McDonald’s All But Admitted That It Desperately Needs to Become More Like Five Guys

No one’s lovin’ it.

Photo by Andrew Burton/Getty Images

Remember when McDonald’s rolled out “Pay With Lovin’,” a two-week promotion that asked customers to do tricks for their food in lieu of, well, paying for it? As cute as the company’s Super Bowl commercial may have made that idea look, it seems that most American customers didn’t feel the same way. McDonald’s U.S. comparable sales fell 4 percent in February.

To put it plainly: 4 percent is a lot. Over the past two years, McDonald’s has only seen its U.S. sales drop 4 percent or more in one other month—November 2014. Aside for “ongoing aggressive competitive activity,” the company also isn’t offering much in the way of excuses. Instead, McDonald’s seems to have put its tail between its legs. “Consumer needs and preferences have changed, and McDonald’s current performance reflects the urgent need to evolve with today’s consumers, reset strategic priorities and restore business momentum,” the company said in its release. “The goal going forward is to be a true destination of choice around the world and reassert McDonald’s as a modern, progressive burger company.”

Data from McDonald’s. Chart by Alison Griswold.

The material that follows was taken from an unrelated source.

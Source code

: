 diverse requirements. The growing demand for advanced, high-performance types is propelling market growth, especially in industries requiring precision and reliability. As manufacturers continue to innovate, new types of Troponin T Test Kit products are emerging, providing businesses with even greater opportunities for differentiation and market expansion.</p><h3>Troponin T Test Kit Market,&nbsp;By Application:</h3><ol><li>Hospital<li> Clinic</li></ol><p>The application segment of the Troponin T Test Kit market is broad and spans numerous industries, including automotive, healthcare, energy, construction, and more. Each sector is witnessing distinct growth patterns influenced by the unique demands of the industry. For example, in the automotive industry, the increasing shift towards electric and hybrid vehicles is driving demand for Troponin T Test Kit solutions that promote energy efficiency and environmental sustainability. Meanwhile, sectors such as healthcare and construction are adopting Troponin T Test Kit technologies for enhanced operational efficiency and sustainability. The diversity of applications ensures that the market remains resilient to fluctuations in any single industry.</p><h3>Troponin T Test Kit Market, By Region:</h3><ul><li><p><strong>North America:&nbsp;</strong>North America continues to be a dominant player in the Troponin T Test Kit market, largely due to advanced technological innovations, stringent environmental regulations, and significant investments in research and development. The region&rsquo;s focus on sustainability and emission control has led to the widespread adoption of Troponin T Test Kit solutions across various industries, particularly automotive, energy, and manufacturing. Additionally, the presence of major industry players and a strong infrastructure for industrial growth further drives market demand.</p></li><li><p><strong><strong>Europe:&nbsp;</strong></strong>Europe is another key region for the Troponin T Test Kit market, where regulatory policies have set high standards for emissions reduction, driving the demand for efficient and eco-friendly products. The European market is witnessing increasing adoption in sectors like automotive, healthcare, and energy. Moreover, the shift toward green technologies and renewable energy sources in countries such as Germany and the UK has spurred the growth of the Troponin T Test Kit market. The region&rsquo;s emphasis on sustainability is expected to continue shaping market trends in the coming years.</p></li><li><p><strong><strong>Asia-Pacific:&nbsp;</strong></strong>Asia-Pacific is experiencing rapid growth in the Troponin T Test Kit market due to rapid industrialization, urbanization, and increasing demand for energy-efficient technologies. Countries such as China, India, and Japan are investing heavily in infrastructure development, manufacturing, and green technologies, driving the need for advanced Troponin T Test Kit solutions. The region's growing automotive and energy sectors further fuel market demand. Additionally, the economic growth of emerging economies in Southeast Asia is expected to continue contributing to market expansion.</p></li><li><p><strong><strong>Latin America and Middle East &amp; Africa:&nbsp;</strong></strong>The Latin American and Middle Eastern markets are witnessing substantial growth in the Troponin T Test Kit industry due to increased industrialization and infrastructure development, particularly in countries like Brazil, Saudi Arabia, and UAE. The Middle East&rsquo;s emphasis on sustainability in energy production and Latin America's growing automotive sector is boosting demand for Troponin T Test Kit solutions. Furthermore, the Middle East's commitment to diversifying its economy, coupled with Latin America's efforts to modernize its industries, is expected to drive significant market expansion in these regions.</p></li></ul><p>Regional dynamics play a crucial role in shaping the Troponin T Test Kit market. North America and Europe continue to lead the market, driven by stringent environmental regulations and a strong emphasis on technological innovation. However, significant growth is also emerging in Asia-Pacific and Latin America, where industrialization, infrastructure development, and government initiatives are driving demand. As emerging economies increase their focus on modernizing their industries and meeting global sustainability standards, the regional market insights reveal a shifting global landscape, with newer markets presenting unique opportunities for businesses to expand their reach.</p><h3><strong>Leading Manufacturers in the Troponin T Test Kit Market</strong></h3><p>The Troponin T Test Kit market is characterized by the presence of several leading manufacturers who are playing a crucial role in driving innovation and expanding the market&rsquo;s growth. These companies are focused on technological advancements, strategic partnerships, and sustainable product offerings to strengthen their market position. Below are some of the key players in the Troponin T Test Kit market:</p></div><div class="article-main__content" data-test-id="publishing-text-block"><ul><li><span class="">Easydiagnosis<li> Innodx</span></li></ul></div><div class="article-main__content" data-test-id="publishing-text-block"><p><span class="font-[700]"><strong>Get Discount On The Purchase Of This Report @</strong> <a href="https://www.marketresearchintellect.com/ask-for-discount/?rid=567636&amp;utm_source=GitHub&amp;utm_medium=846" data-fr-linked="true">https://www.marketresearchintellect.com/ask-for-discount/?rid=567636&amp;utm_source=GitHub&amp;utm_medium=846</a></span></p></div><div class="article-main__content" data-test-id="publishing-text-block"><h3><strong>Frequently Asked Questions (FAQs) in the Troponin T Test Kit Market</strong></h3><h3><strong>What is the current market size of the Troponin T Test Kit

What McDonald’s stopped just short of saying is that it desperately needs to become more like the “modern, progressive” chains that are decimating its sales and market share. Chipotle. Five Guys. Shake Shack. Everything fast-casual and “better burger.” It’s no secret that Americans have fallen out of lovin’ with fast-food, and McDonald’s is acutely aware of this. What it doesn’t seem to know is how to fix it. Failing to find a solution cost Don Thompson the chief executive job earlier this year; as of March 1 the onus is on his successor, Steve Easterbrook. At this point, his best hope might be that sales don’t have much further to fall.

*Correction, March 11, 2015: The original headline of this post misstated that McDonald’s had admitted it needs to become more like Five Guys. In fact, McDonald’s did not specifically name a competitor it needed to become more similar to.